━━━━━ Data for this task ━━━━━

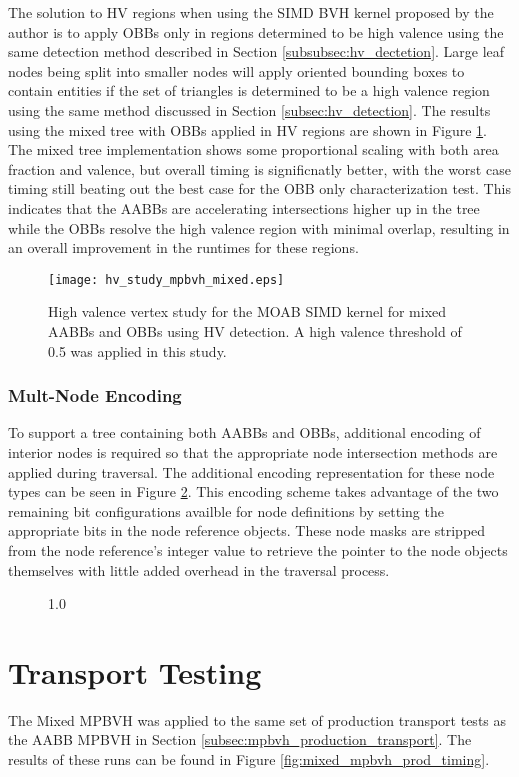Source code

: The solution to HV regions when using the SIMD BVH kernel proposed by the author
is to apply OBBs only in regions determined to be high valence using the same
detection method described in Section \ref{subsubsec:hv_dectetion}. Large leaf
nodes being split into smaller nodes will apply oriented bounding boxes to
contain entities if the set of triangles is determined to be a high valence
region using the same method discussed in Section \ref{subsec:hv_detection}.
The results using the mixed tree with OBBs applied in HV regions are shown in
Figure \ref{fig:hv_study_mpbvh_mixed}. The mixed tree implementation shows some
proportional scaling with both area fraction and valence, but overall timing
is significnatly better, with the worst case timing still beating out the best
case for the OBB only characterization test. This indicates that the AABBs are
accelerating intersections higher up in the tree while the OBBs resolve the high
valence region with minimal overlap, resulting in an overall improvement in the
runtimes for these regions.

\begin{figure}
  \texttt{[image: hv\_study\_mpbvh\_mixed.eps]}
  \caption{High valence vertex study for the MOAB SIMD kernel for mixed AABBs
    and OBBs using HV detection. A high valence threshold of 0.5 was applied in
    this study.}
  \label{fig:hv_study_mpbvh_mixed}
\end{figure}

\subsubsection{Mult-Node Encoding}

To support a tree containing both AABBs and OBBs, additional encoding of
interior nodes is required so that the appropriate node intersection methods are
applied during traversal. The additional encoding representation for these node
types can be seen in Figure \ref{fig:mixed_node_encoding}. This encoding scheme
takes advantage of the two remaining bit configurations availble for node
definitions by setting the appropriate bits in the node reference objects. These
node masks are stripped from the node reference's integer value to retrieve the
pointer to the node objects themselves with little added overhead in the
traversal process.

\begin{figure}[H]
  {1.0\textwidth}
  \label{fig:mixed_node_encoding}
\end{figure}

\section{Transport Testing}

The Mixed MPBVH was applied to the same set of production transport tests as the
AABB MPBVH in Section \ref{subsec:mpbvh_production_transport}. The results of
these runs can be found in Figure \ref{fig:mixed_mpbvh_prod_timing}.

━━━━━

=== Exercise requirements ===
Transcribe exactly the lines that run from the first line of the records above through the line with "accelerating intersections higher", and include both of those lines; pictures stay out.

=== Finished exercise ===
Source code

: The solution to HV regions when using the SIMD BVH kernel proposed by the author
is to apply OBBs only in regions determined to be high valence using the same
detection method described in Section \ref{subsubsec:hv_dectetion}. Large leaf
nodes being split into smaller nodes will apply oriented bounding boxes to
contain entities if the set of triangles is determined to be a high valence
region using the same method discussed in Section \ref{subsec:hv_detection}.
The results using the mixed tree with OBBs applied in HV regions are shown in
Figure \ref{fig:hv_study_mpbvh_mixed}. The mixed tree implementation shows some
proportional scaling with both area fraction and valence, but overall timing
is significnatly better, with the worst case timing still beating out the best
case for the OBB only characterization test. This indicates that the AABBs are
accelerating intersections higher up in the tree while the OBBs resolve the high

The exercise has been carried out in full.